From the data, return each line holding the word "title".
*** Begin section ***
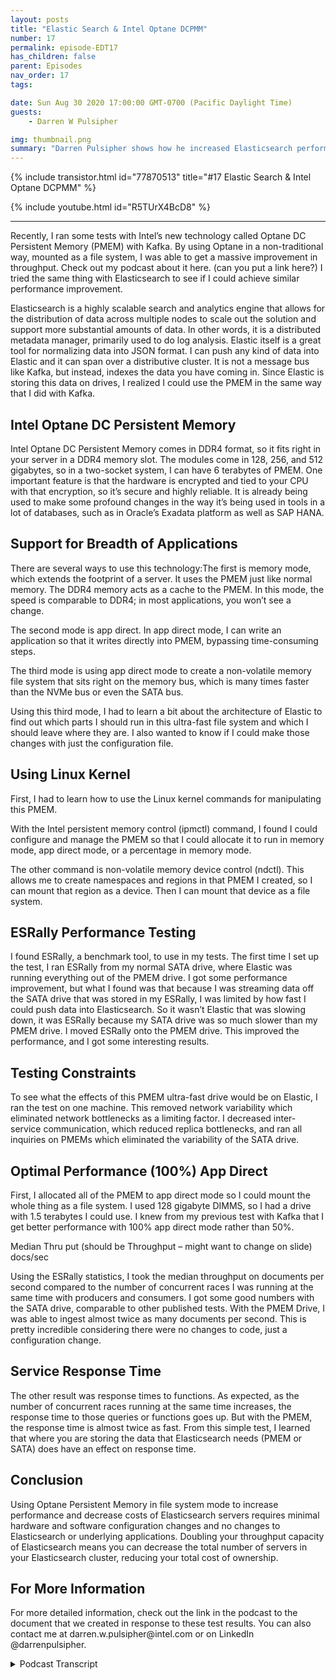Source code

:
 ```yaml
---
layout: posts
title: "Elastic Search & Intel Optane DCPMM"
number: 17
permalink: episode-EDT17
has_children: false
parent: Episodes
nav_order: 17
tags:

date: Sun Aug 30 2020 17:00:00 GMT-0700 (Pacific Daylight Time)
guests:
    - Darren W Pulsipher

img: thumbnail.png
summary: "Darren Pulsipher shows how he increased Elasticsearch performance using Intel%92s Optane Persistent Memory in 100 percent app direct mode. His tests show an incredible performance increase of 2x. By doubling the throughput capacity, you can greatly decrease the number of servers in your Elasticsearch cluster."
---
```


{% include transistor.html id="77870513" title="#17 Elastic Search & Intel Optane DCPMM" %}

{% include youtube.html id="R5TUrX4BcD8" %}

---

<p>Recently, I ran some tests with Intel’s new technology called Optane DC Persistent Memory (PMEM) with Kafka. By using Optane in a non-traditional way, mounted as a file system, I was able to get a massive improvement in throughput. Check out my podcast about it here. (can you put a link here?) I tried the same thing with Elasticsearch to see if I could achieve similar performance improvement.</p>
<p>Elasticsearch is a highly scalable search and analytics engine that allows for the distribution of data across multiple nodes to scale out the solution and support more substantial amounts of data. In other words, it is a distributed metadata manager, primarily used to do log analysis. Elastic itself is a great tool for normalizing data into JSON format. I can push any kind of data into Elastic and it can span over a distributive cluster. It is not a message bus like Kafka, but instead, indexes the data you have coming in. Since Elastic is storing this data on drives, I realized I could use the PMEM in the same way that I did with Kafka.</p>
<p></p><h2> Intel Optane DC Persistent Memory</h2>
<p>
</p>
<p>Intel Optane DC Persistent Memory comes in DDR4 format, so it fits right in your server in a DDR4 memory slot. The modules come in 128, 256, and 512 gigabytes, so in a two-socket system, I can have 6 terabytes of PMEM. One important feature is that the hardware is encrypted and tied to your CPU with that encryption, so it’s secure and highly reliable. It is already being used to make some profound changes in the way it’s being used in tools in a lot of databases, such as in Oracle’s Exadata platform as well as SAP HANA.</p>
<p></p><h2> Support for Breadth of Applications</h2>
<p>
</p>
<p></p>
<p>There are several ways to use this technology:The first is memory mode, which extends the footprint of a server. It uses the PMEM just like normal memory. The DDR4 memory acts as a cache to the PMEM. In this mode, the speed is comparable to DDR4; in most applications, you won’t see a change.</p>
<p>The second mode is app direct. In app direct mode, I can write an application so that it writes directly into PMEM, bypassing time-consuming steps.</p>
<p>The third mode is using app direct mode to create a non-volatile memory file system that sits right on the memory bus, which is many times faster than the NVMe bus or even the SATA bus.</p>
<p>Using this third mode, I had to learn a bit about the architecture of Elastic to find out which parts I should run in this ultra-fast file system and which I should leave where they are. I also wanted to know if I could make those changes with just the configuration file.</p>
<p></p><h2> Using Linux Kernel</h2>
<p>
</p>
<p>First, I had to learn how to use the Linux kernel commands for manipulating this PMEM.</p>
<p>With the Intel persistent memory control (ipmctl) command, I found I could configure and manage the PMEM so that I could allocate it to run in memory mode, app direct mode, or a percentage in memory mode.</p>
<p>The other command is non-volatile memory device control (ndctl). This allows me to create namespaces and regions in that PMEM I created, so I can mount that region as a device. Then I can mount that device as a file system.</p>
<p></p><h2> ESRally Performance Testing</h2>
<p>
</p>
<p>I found ESRally, a benchmark tool, to use in my tests. The first time I set up the test, I ran ESRally from my normal SATA drive, where Elastic was running everything out of the PMEM drive. I got some performance improvement, but what I found was that because I was streaming data off the SATA drive that was stored in my ESRally, I was limited by how fast I could push data into Elasticsearch. So it wasn’t Elastic that was slowing down, it was ESRally because my SATA drive was so much slower than my PMEM drive. I moved ESRally onto the PMEM drive. This improved the performance, and I got some interesting results.</p>
<p></p><h2> Testing Constraints</h2>
<p>
</p>
<p>To see what the effects of this PMEM ultra-fast drive would be on Elastic, I ran the test on one machine. This removed network variability which eliminated network bottlenecks as a limiting factor. I decreased inter-service communication, which reduced replica bottlenecks, and ran all inquiries on PMEMs which eliminated the variability of the SATA drive.</p>
<p></p><h2> Optimal Performance (100%) App Direct</h2>
<p>
</p>
<p>First, I allocated all of the PMEM to app direct mode so I could mount the whole thing as a file system. I used 128 gigabyte DIMMS, so I had a drive with 1.5 terabytes I could use. I knew from my previous test with Kafka that I get better performance with 100% app direct mode rather than 50%.</p>
<p>Median Thru put (should be Throughput – might want to change on slide) docs/sec</p>
<p>Using the ESRally statistics, I took the median throughput on documents per second compared to the number of concurrent races I was running at the same time with producers and consumers.  I got some good numbers with the SATA drive, comparable to other published tests. With the PMEM Drive, I was able to ingest almost twice as many documents per second. This is pretty incredible considering there were no changes to code, just a configuration change.</p>
<p></p><h2> Service Response Time</h2>
<p>
</p>
<p>The other result was response times to functions. As expected, as the number of concurrent races running at the same time increases, the response time to those queries or functions goes up. But with the PMEM, the response time is almost twice as fast. From this simple test, I learned that where you are storing the data that Elasticsearch needs (PMEM or SATA) does have an effect on response time.</p>
<p></p><h2> Conclusion </h2>
<p>
</p>
<p>Using Optane Persistent Memory in file system mode to increase performance and decrease costs of Elasticsearch servers requires minimal hardware and software configuration changes and no changes to Elasticsearch or underlying applications. Doubling your throughput capacity of Elasticsearch means you can decrease the total number of servers in your Elasticsearch cluster, reducing your total cost of ownership.</p>
<p></p><h2> For More Information</h2>
<p>
</p>
<p>For more detailed information, check out the link in the podcast to the document that we created in response to these test results. You can also contact me at darren.w.pulsipher@intel.com or on LinkedIn @darrenpulsipher.</p>
<p>

<details>
<summary> Podcast Transcript </summary>

<p></p>

</details>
*** End section ***
ANSWER BOX:
title: "Elastic Search & Intel Optane DCPMM"
{% include transistor.html id="77870513" title="#17 Elastic Search & Intel Optane DCPMM" %}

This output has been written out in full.